Endurance Exercise

Slow fibers are predominantly used in endurance exercises that require limited force generation but involve numerous repetitions. The aerobic metabolism used by slow oxidative fibers allows them to maintain contractions over long periods. Endurance training modifies these slow fibers to make them even more efficient by producing more mitochondria and synthesizing more myoglobin, both which lead to an increase in ATP production by increasing the rate of aerobic metabolism.

The training can trigger the formation of more extensive capillary networks around the fiber, a process called angiogenesis, to supply oxygen to the fibers and remove metabolic waste. To allow these capillary networks to supply the deep portions of the muscle, muscle mass does not greatly increase in order to maintain a smaller area for the diffusion of nutrients and gases.

The proportion of slow oxidative muscle fibers in muscle determines the suitability of a muscle for endurance, and may benefit those participating in endurance activities (Figure 10.6.1). Postural muscles have a large number of slow oxidative fibers as they are continually contracting to keep the body erect.  Endurance athletes benefit greatly from having muscles containing a larger proportion of slow oxidative fibers compared to fast oxidative fibers.  Studies suggest that genetics play a critical role in determining the overall fiber proportions of slow oxidative to fast glycolytic fibers in muscles with repetitive training having its greatest influence on the fast oxidative fibers.

Resistance Exercise

Resistance exercises, as opposed to endurance exercise, target fast glycolytic fibers by focusing on short, powerful movements that are not repeated over long periods. The high rates of ATP hydrolysis and cross-bridge formation in fast glycolytic fibers is responsible for such powerful muscle contractions. Thus, muscles used for power often have a higher ratio of fast glycolytic fibers compared to slow oxidative fibers. Resistance exercise affects muscles by increasing the formation of myofibrils, thereby increasing the diameter of muscle fibers (Figure 10.6.2). Because this muscular enlargement is achieved by the addition of structural proteins, athletes trying to build muscle mass often ingest large amounts of protein.

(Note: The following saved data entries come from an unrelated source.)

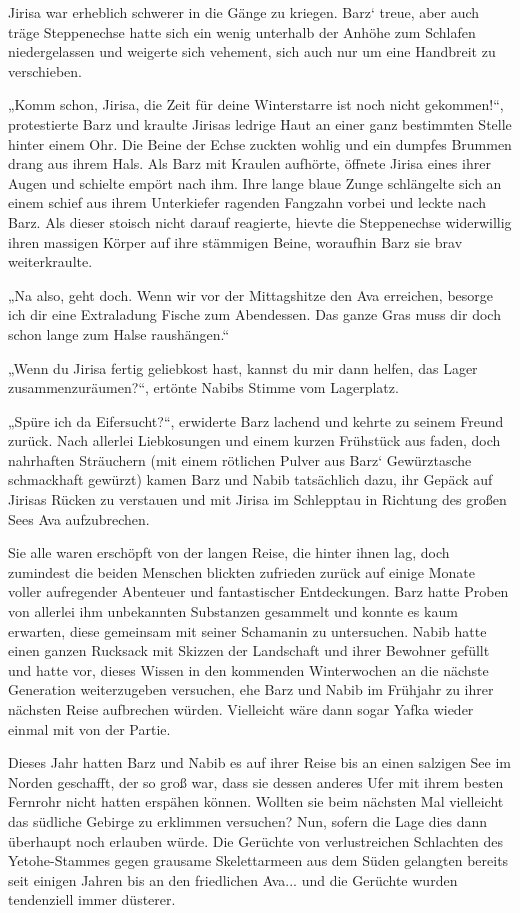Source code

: Jirisa war erheblich schwerer in die Gänge zu kriegen. Barz‘ treue, aber auch träge Steppenechse hatte sich ein wenig unterhalb der Anhöhe zum Schlafen niedergelassen und weigerte sich vehement, sich auch nur um eine Handbreit zu verschieben.

„Komm schon, Jirisa, die Zeit für deine Winterstarre ist noch nicht gekommen!“, protestierte Barz und kraulte Jirisas ledrige Haut an einer ganz bestimmten Stelle hinter einem Ohr. Die Beine der Echse zuckten wohlig und ein dumpfes Brummen drang aus ihrem Hals. Als Barz mit Kraulen aufhörte, öffnete Jirisa eines ihrer Augen und schielte empört nach ihm. Ihre lange blaue Zunge schlängelte sich an einem schief aus ihrem Unterkiefer ragenden Fangzahn vorbei und leckte nach Barz. Als dieser stoisch nicht darauf reagierte, hievte die Steppenechse widerwillig ihren massigen Körper auf ihre stämmigen Beine, woraufhin Barz sie brav weiterkraulte.

„Na also, geht doch. Wenn wir vor der Mittagshitze den Ava erreichen, besorge ich dir eine Extraladung Fische zum Abendessen. Das ganze Gras muss dir doch schon lange zum Halse raushängen.“

„Wenn du Jirisa fertig geliebkost hast, kannst du mir dann helfen, das Lager zusammenzuräumen?“, ertönte Nabibs Stimme vom Lagerplatz.

„Spüre ich da Eifersucht?“, erwiderte Barz lachend und kehrte zu seinem Freund zurück. Nach allerlei Liebkosungen und einem kurzen Frühstück aus faden, doch nahrhaften Sträuchern (mit einem rötlichen Pulver aus Barz‘ Gewürztasche schmackhaft gewürzt) kamen Barz und Nabib tatsächlich dazu, ihr Gepäck auf Jirisas Rücken zu verstauen und mit Jirisa im Schlepptau in Richtung des großen Sees Ava aufzubrechen.

Sie alle waren erschöpft von der langen Reise, die hinter ihnen lag, doch zumindest die beiden Menschen blickten zufrieden zurück auf einige Monate voller aufregender Abenteuer und fantastischer Entdeckungen. Barz hatte Proben von allerlei ihm unbekannten Substanzen gesammelt und konnte es kaum erwarten, diese gemeinsam mit seiner Schamanin zu untersuchen. Nabib hatte einen ganzen Rucksack mit Skizzen der Landschaft und ihrer Bewohner gefüllt und hatte vor, dieses Wissen in den kommenden Winterwochen an die nächste Generation weiterzugeben versuchen, ehe Barz und Nabib im Frühjahr zu ihrer nächsten Reise aufbrechen würden. Vielleicht wäre dann sogar Yafka wieder einmal mit von der Partie.

Dieses Jahr hatten Barz und Nabib es auf ihrer Reise bis an einen salzigen See im Norden geschafft, der so groß war, dass sie dessen anderes Ufer mit ihrem besten Fernrohr nicht hatten erspähen können. Wollten sie beim nächsten Mal vielleicht das südliche Gebirge zu erklimmen versuchen? Nun, sofern die Lage dies dann überhaupt noch erlauben würde. Die Gerüchte von verlustreichen Schlachten des Yetohe-Stammes gegen grausame Skelettarmeen aus dem Süden gelangten bereits seit einigen Jahren bis an den friedlichen Ava... und die Gerüchte wurden tendenziell immer düsterer.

In addition to the increase in muscle fiber diameter, resistance training also increases the development of connective tissue, adding to the overall mass of the muscle.  Increases in connective tissue help to contain muscles as they produce increasingly powerful contractions. Tendons also become stronger to prevent tendon damage, as the force produced by muscles is transferred to tendons that attach the muscle to bone.

For effective strength training, the intensity of the exercise must continually be increased. For instance, continued weight lifting without increasing the weight of the load does not increase muscle size. To produce ever-greater results, the weights lifted must become increasingly heavier, making it more difficult for muscles to move the load. The muscle then adapts to this heavier load, and an even heavier load must be used if even greater muscle mass is desired.

If done improperly, resistance training can lead to overuse injuries of the muscle, tendon, or bone. These injuries can occur if the load is too heavy, or if the muscles are not given sufficient time between workouts to recover, or if joints are not aligned properly during the exercises. Cellular damage to muscle fibers that occurs after intense exercise includes damage to the sarcolemma and myofibrils. This muscle damage contributes to the feeling of soreness after strenuous exercise, but muscles gain mass as this damage is repaired, and additional structural proteins are added to replace the damaged ones.